§ **WORK REQUEST**:
Every line from the one containing "from your terminal" to the end of the records below, written out word for word, is the whole answer.

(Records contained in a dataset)
★ ★ ★ ★ ★

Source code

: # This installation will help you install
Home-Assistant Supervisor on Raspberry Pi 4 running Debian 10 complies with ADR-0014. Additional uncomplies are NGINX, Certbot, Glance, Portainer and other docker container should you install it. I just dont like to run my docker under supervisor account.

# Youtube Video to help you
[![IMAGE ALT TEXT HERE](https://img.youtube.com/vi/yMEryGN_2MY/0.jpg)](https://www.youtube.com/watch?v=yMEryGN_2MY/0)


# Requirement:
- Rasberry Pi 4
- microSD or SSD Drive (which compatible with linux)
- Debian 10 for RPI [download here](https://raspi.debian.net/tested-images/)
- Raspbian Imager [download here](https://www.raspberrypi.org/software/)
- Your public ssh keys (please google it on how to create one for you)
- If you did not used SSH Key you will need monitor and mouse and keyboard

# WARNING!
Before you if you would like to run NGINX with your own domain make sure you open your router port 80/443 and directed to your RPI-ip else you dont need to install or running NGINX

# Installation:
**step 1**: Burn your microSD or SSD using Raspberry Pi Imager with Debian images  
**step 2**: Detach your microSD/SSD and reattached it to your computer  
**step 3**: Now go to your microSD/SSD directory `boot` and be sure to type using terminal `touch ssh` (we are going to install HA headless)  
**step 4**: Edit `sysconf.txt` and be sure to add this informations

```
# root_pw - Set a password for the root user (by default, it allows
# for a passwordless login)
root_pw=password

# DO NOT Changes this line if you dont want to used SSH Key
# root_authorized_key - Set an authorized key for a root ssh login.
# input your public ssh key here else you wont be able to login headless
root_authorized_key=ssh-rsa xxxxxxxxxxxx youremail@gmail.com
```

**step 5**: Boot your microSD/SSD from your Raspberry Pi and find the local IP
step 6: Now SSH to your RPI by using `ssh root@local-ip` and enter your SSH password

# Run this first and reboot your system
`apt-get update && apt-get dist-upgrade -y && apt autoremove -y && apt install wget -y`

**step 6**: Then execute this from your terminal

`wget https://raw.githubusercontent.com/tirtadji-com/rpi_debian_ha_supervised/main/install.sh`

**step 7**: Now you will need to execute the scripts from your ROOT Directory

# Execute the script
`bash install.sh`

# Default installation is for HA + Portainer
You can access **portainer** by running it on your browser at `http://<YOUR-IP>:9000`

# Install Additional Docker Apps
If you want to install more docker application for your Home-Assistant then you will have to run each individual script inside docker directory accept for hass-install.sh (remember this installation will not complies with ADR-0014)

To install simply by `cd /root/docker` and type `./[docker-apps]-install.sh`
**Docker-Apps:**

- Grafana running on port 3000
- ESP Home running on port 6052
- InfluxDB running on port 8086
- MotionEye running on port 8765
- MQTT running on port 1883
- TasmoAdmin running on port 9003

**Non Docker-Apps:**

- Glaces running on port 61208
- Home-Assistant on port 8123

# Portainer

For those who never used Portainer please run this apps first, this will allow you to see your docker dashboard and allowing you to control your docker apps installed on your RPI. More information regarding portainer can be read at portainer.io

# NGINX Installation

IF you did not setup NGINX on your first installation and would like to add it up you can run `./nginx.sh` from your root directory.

★ ★ ★ ★ ★

§ **SOLUTION BELOW**:
**step 6**: Then execute this from your terminal

`wget https://raw.githubusercontent.com/tirtadji-com/rpi_debian_ha_supervised/main/install.sh`

**step 7**: Now you will need to execute the scripts from your ROOT Directory

# Execute the script
`bash install.sh`

# Default installation is for HA + Portainer
You can access **portainer** by running it on your browser at `http://<YOUR-IP>:9000`

# Install Additional Docker Apps
If you want to install more docker application for your Home-Assistant then you will have to run each individual script inside docker directory accept for hass-install.sh (remember this installation will not complies with ADR-0014)

To install simply by `cd /root/docker` and type `./[docker-apps]-install.sh`
**Docker-Apps:**

- Grafana running on port 3000
- ESP Home running on port 6052
- InfluxDB running on port 8086
- MotionEye running on port 8765
- MQTT running on port 1883
- TasmoAdmin running on port 9003

**Non Docker-Apps:**

- Glaces running on port 61208
- Home-Assistant on port 8123

# Portainer

For those who never used Portainer please run this apps first, this will allow you to see your docker dashboard and allowing you to control your docker apps installed on your RPI. More information regarding portainer can be read at portainer.io

# NGINX Installation

IF you did not setup NGINX on your first installation and would like to add it up you can run `./nginx.sh` from your root directory.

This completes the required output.